Soddisfazione per le raccomandazioni della Commissione europea sulla riforma del traffico aereo. E’ questa la posizione di Ryanair, che guarda positivamente all’obiettivo di ridurre i ritardi adottando un approccio centralizzato di gestione del network sotto Eurocontrol e implementando contratti di capacità con i fornitori nazionali di servizi di controllo del traffico aereo.

Nel 2018 in Europa sono stati registrati 19,1 milioni di minuti di ritardi riconducibili a cause legate al controllo del traffico aereo (+ 105% rispetto al 2017), di cui il 60% è stato determinato da carenze di personale e il 15% dovuto a scioperi del personale. Eurocontrol stima che i ritardi raddoppieranno anche nel 2019, arrivando così a 38 milioni di minuti, se non verranno introdotte misure correttive. 
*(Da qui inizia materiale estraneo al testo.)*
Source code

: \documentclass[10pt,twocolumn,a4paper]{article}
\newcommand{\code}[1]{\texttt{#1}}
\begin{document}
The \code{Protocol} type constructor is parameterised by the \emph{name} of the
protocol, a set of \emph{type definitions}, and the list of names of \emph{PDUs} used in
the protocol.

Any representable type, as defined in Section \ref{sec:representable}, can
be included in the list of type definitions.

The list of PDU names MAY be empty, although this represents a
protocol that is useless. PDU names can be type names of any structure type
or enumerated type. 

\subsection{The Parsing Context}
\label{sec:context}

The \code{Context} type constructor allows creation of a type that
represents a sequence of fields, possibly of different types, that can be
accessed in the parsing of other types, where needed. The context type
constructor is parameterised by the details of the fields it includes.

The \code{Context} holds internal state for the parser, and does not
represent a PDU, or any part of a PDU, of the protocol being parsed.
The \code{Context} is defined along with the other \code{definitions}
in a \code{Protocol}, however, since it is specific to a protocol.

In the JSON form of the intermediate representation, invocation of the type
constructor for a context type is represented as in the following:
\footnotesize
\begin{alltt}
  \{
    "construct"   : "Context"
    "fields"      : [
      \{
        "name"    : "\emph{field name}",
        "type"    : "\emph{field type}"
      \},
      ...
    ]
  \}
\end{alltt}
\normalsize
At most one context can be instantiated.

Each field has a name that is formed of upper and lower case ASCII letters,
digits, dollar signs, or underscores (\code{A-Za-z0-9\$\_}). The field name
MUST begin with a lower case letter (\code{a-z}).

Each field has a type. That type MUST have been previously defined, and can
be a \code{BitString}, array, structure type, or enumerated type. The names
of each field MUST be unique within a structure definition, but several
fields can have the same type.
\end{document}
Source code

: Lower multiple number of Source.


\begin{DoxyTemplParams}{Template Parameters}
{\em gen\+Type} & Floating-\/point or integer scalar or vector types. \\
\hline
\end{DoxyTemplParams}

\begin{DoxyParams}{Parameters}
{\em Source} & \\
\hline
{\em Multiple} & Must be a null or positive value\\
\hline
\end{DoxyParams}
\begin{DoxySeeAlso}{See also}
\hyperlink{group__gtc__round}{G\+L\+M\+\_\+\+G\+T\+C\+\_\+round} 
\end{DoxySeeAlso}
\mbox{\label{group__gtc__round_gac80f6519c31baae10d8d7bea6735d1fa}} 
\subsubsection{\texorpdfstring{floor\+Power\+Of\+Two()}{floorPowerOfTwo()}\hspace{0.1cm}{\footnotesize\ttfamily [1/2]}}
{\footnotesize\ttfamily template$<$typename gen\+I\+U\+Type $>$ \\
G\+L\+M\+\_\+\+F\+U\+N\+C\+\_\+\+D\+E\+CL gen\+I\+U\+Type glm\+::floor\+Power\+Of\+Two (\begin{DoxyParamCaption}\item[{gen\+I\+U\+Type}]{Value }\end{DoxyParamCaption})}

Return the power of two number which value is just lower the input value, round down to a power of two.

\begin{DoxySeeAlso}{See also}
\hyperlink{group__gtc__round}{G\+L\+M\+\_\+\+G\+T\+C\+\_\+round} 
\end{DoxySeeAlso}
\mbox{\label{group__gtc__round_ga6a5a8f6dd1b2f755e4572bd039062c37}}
Ryanair – come si legge in una nota del vettore - supporta inoltre “altre raccomandazioni formulate dalla Commissione Europea Wise Persons Group, come l'implementazione di un ‘Cielo Europeo digitale’, basato su un piano d'azione concordato che assicurerebbe la resilienza del sistema, o la creazione di un regolatore economico indipendente e tecnicamente competente a livello europeo”, e si augura che la Commissione e i governi nazionali "introducano presto una serie di nuove normative per mettere in atto le raccomandazioni pubblicate oggi".

"Ci auguriamo che la Commissione europea implementi il piú presto possibile queste raccomandazioni pratiche - rimarca Peter Bellew, chief operations officer di Ryanair -. Il personale europeo Atc è in crisi. I consumatori hanno subito un aumento del 30% dei ritardi Atc nel primo trimestre del 2019. L'attuale sistema Atc in Europa è ai limiti di capacità. È necessario che l'Europa assuma un reale controllo del proprio spazio aereo che è diviso tra i confini nazionali. Ora é il momento di agire per porre fine alla crisi”.